Options given in the command line will overwrite options from the file.
Available commands:
edge_detect: Edge detection in multispectral images using SOM.
felzenszwalb: Superpixel Segmentation by Felzenszwalb, Huttenlocher on multispectral images
graphseg: Graph Cut / Power Watershed segmentation by Grady
meanshift: Fast adaptive mean shift segmentation by Georgescu
meanshiftsp: Fast adaptive mean shift segmentation on superpixels
rgb: RGB image creation (true-color or false-color)
Note: We denote user input with a hashtag here, don’t enter the hashtag.
The command line contains three parts: A command, optionally a configuration file, and options to the command. With the --help or -H option you can obtain an explanation of available options.

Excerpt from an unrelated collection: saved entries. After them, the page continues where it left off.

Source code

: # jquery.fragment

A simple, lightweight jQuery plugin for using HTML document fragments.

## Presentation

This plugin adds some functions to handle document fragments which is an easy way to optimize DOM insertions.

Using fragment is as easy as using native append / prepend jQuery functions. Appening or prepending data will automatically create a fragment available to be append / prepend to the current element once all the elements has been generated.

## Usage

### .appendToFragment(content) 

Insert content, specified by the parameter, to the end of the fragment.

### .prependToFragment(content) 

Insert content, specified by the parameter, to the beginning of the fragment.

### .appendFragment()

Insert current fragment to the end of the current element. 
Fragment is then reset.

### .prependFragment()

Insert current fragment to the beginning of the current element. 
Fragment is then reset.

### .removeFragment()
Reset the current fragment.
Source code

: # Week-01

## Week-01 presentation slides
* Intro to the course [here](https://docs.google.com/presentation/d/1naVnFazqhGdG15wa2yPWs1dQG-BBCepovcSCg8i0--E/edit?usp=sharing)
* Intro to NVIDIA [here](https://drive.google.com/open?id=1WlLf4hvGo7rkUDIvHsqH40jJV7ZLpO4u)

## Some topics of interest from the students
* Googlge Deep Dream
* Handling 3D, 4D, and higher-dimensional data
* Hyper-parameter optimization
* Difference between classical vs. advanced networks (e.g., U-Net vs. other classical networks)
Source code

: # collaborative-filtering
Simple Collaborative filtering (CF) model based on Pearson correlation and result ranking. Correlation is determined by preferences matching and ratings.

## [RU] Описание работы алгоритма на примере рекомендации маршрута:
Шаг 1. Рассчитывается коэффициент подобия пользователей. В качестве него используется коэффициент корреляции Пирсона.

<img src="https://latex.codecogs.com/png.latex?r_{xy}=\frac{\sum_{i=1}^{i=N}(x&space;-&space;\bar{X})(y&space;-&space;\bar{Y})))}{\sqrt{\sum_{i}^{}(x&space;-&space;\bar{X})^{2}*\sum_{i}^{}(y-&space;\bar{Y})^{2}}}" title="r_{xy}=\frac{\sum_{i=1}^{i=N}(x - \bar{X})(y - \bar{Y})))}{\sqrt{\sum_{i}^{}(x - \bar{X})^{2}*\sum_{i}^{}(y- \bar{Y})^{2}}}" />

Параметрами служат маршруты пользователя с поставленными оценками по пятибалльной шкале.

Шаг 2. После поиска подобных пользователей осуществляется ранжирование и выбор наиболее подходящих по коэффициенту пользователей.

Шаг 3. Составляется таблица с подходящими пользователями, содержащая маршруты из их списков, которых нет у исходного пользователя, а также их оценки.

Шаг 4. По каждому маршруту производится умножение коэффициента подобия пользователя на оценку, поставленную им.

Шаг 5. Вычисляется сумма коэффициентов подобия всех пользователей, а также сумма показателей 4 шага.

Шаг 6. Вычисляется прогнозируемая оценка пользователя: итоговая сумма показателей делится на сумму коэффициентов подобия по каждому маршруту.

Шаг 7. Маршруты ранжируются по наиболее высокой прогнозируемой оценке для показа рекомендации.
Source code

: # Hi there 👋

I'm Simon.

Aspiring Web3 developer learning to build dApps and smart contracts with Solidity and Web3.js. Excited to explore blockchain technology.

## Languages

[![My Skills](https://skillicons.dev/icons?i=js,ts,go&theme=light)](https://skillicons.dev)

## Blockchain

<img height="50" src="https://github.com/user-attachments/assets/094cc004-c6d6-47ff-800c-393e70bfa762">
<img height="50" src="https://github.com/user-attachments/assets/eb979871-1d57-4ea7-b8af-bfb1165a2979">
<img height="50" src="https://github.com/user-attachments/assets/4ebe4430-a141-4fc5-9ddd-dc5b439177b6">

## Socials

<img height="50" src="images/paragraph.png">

Example: False-color image generation
First we ask for help on the command:
# bin/gerbil -H rgb
-------------------------------------------------------------------------------
RGB image creation (true-color or false-color)
XYZ does a true-color image creation using a standard white balancing.
PCA and SOM do false-coloring."
-------------------------------------------------------------------------------
Options for rgb:
-V [ --verbose ] arg (=1) Verbosity Level: 0 = silent, 1 =
normal, 2 = much output, 3 = insane
--algo arg (=XYZ) Algorithm to employ: XYZ true color,
PCA or SOM false-color
--pca_stretch In PCA case: Maximize contrast in each
channel individually
--somDepth arg (=5) In SOM case: number of best matching
neurons to incorporate
--somLinear In SOM case: Use linear BMU mixing
instead of weighting scheme
-O [ --output ] arg (=output_rgb.png) Output file name
--som.verbose arg (=1) Verbosity Level: 0 = silent, 1 =
normal, 2 = much output, 3 = insane
--som.som_input arg When set, read given multispectral
image file to initialize SOM instead of
training
--som.type arg (=square) Layout of the neurons in the SOM: line,
square, cube
--som.sidelength arg (=32) Sidelength of line / square / cube of
the SOM
--som.maxIter arg (=40000) Number of training iterations for the
SOM
--som.learnStart arg (=0.75) Learning rate at the beginning
--som.learnEnd arg (=0.01) Learning rate at the end of the
training process
--som.sigmaStart arg (=12) Initial neighborhood radius
--som.sigmaEnd arg (=2) Neighborhood radius at the end of the
training process
--som.seed arg (=1399555502) Seed value of random number generators
--som.similarity.verbose arg (=1) Verbosity Level: 0 = silent, 1 =
normal, 2 = much output, 3 = insane
--som.similarity.measure arg (=EUCLIDEAN)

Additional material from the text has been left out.